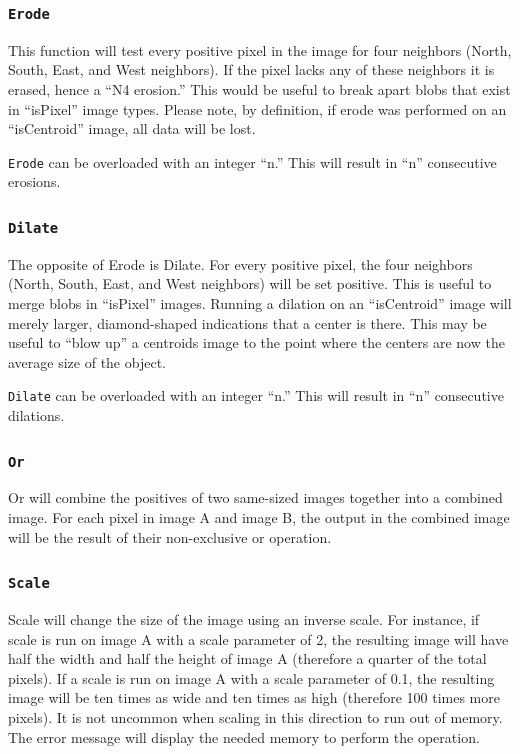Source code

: \documentclass[12pt]{article}
\begin{document}
\subsubsection{\tt Erode}

This function will test every positive pixel in the image for four neighbors (North, South, East, and West neighbors). If the pixel lacks any of these neighbors it is erased, hence a ``N4 erosion.'' This would be useful to break apart blobs that exist in ``isPixel'' image types. Please note, by definition, if erode was performed on an ``isCentroid'' image, all data will be lost.

{\tt Erode} can be overloaded with an integer ``n.'' This will result in ``n'' consecutive erosions.

\subsubsection{\tt Dilate}

The opposite of Erode is Dilate. For every positive pixel, the four neighbors (North, South, East, and West neighbors) will be set positive. This is useful to merge blobs in ``isPixel'' images. Running a dilation on an ``isCentroid'' image will merely larger, diamond-shaped indications that a center is there. This may be useful to ``blow up'' a centroids image to the point where the centers are now the average size of the object.

{\tt Dilate} can be overloaded with an integer ``n.'' This will result in ``n'' consecutive dilations.

\subsubsection{\tt Or}

Or will combine the positives of two same-sized images together into a combined image. For each pixel in image A and image B, the output in the combined image will be the result of their non-exclusive or operation.

\subsubsection{\tt Scale}

Scale will change the size of the image using an inverse scale. For instance, if scale is run on image A with a scale parameter of 2, the resulting image will have half the width and half the height of image A (therefore a quarter of the total pixels). If a scale is run on image A with a scale parameter of 0.1, the resulting image will be ten times as wide and ten times as high (therefore 100 times more pixels). It is not uncommon when scaling in this direction to run out of memory. The error message will display the needed memory to perform the operation.
\end{document}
____________________
A faithful copy of every entry is needed, omitting each image.

Source code

: \documentclass[12pt]{article}
\begin{document}
\subsubsection{\tt Erode}

This function will test every positive pixel in the image for four neighbors (North, South, East, and West neighbors). If the pixel lacks any of these neighbors it is erased, hence a ``N4 erosion.'' This would be useful to break apart blobs that exist in ``isPixel'' image types. Please note, by definition, if erode was performed on an ``isCentroid'' image, all data will be lost.

{\tt Erode} can be overloaded with an integer ``n.'' This will result in ``n'' consecutive erosions.

\subsubsection{\tt Dilate}

The opposite of Erode is Dilate. For every positive pixel, the four neighbors (North, South, East, and West neighbors) will be set positive. This is useful to merge blobs in ``isPixel'' images. Running a dilation on an ``isCentroid'' image will merely larger, diamond-shaped indications that a center is there. This may be useful to ``blow up'' a centroids image to the point where the centers are now the average size of the object.

{\tt Dilate} can be overloaded with an integer ``n.'' This will result in ``n'' consecutive dilations.

\subsubsection{\tt Or}

Or will combine the positives of two same-sized images together into a combined image. For each pixel in image A and image B, the output in the combined image will be the result of their non-exclusive or operation.

\subsubsection{\tt Scale}

Scale will change the size of the image using an inverse scale. For instance, if scale is run on image A with a scale parameter of 2, the resulting image will have half the width and half the height of image A (therefore a quarter of the total pixels). If a scale is run on image A with a scale parameter of 0.1, the resulting image will be ten times as wide and ten times as high (therefore 100 times more pixels). It is not uncommon when scaling in this direction to run out of memory. The error message will display the needed memory to perform the operation.
\end{document}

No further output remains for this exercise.